Jednakże mam parę zastrzeżeń do zakończenia. Czytając drugą część, będąc już przy końcu byłam pewna, że będzie kolejny tom, bo mi tu zostało z 50 stron do końca, a wydarzenia są w połowie akcji, nic się nie po zakańczało. Jednak cała finałowa akcja rozegrała się na jakiś 10 stron co mnie strasznie zawiodło, bo naprawdę liczyłam na wielki finał, a wszystko rozwiązało się tak hop hiup i po sprawie. No rozczarowało mnie to trochę.

Ocena: 🌕🌕🌕🌕🌕🌕🌕🌕🌕 (10/10)

Opis od wydawcy: Dziewiętnastoletnia Feyre jest łowczynią – musi polować, by wykarmić i utrzymać rodzinę. Podczas srogiej zimy zapuszcza się w poszukiwaniu zwierzyny coraz dalej, w pobliże muru, który oddziela ludzkie ziemie od Prythian – krainy zamieszkanej przez czarodziejskie istoty. To rasa obdarzonych magią i śmiertelnie niebezpiecznych stworzeń, która przed wiekami panowała nad światem.

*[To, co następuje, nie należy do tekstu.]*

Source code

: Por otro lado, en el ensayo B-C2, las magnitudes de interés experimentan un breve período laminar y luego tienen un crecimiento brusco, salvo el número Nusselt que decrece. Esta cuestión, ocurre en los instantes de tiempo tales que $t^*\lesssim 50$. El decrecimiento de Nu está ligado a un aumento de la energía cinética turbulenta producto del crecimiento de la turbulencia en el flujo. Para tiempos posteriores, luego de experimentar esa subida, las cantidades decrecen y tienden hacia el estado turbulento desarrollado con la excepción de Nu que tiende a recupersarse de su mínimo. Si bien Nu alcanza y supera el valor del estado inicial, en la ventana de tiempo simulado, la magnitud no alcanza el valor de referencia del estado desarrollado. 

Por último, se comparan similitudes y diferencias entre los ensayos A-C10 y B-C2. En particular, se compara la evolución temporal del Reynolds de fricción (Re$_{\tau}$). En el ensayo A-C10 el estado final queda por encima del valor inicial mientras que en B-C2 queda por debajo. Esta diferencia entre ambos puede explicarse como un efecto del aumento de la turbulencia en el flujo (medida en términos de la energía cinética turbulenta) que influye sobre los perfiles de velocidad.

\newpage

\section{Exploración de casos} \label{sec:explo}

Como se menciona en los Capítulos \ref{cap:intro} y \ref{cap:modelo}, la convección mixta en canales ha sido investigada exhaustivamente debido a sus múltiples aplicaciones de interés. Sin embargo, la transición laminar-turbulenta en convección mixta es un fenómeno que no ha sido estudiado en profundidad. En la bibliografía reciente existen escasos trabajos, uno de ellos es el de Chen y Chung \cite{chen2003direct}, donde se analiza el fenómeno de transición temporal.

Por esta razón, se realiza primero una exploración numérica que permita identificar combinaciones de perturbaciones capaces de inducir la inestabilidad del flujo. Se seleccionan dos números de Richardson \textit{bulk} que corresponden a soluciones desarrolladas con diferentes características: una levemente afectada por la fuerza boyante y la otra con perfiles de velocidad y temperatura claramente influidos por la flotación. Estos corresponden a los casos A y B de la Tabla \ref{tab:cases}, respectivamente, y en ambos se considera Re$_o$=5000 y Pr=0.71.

Kiedy podczas polowania Feyre zabija ogromnego wilka, nie wie, że tak naprawdę strzela do faerie. Wkrótce w drzwiach jej chaty staje pochodzący z Wysokiego Rodu Tamlin, w postaci złowrogiej bestii, żądając zadośćuczynienia za ten czyn. Feyre musi wybrać – albo zginie w nierównej walce, albo uda się razem z Tamlinem do Prythian i spędzi tam resztę swoich dni.

Pozornie dzieli ich wszystko – wiek, pochodzenie, ale przede wszystkim nienawiść, która przez wieki narosła między ich rasami. Jednak tak naprawdę są do siebie podobni o wiele bardziej, niż im się wydaje. Czy Feyre będzie w stanie pokonać swój strach i uprzedzenia?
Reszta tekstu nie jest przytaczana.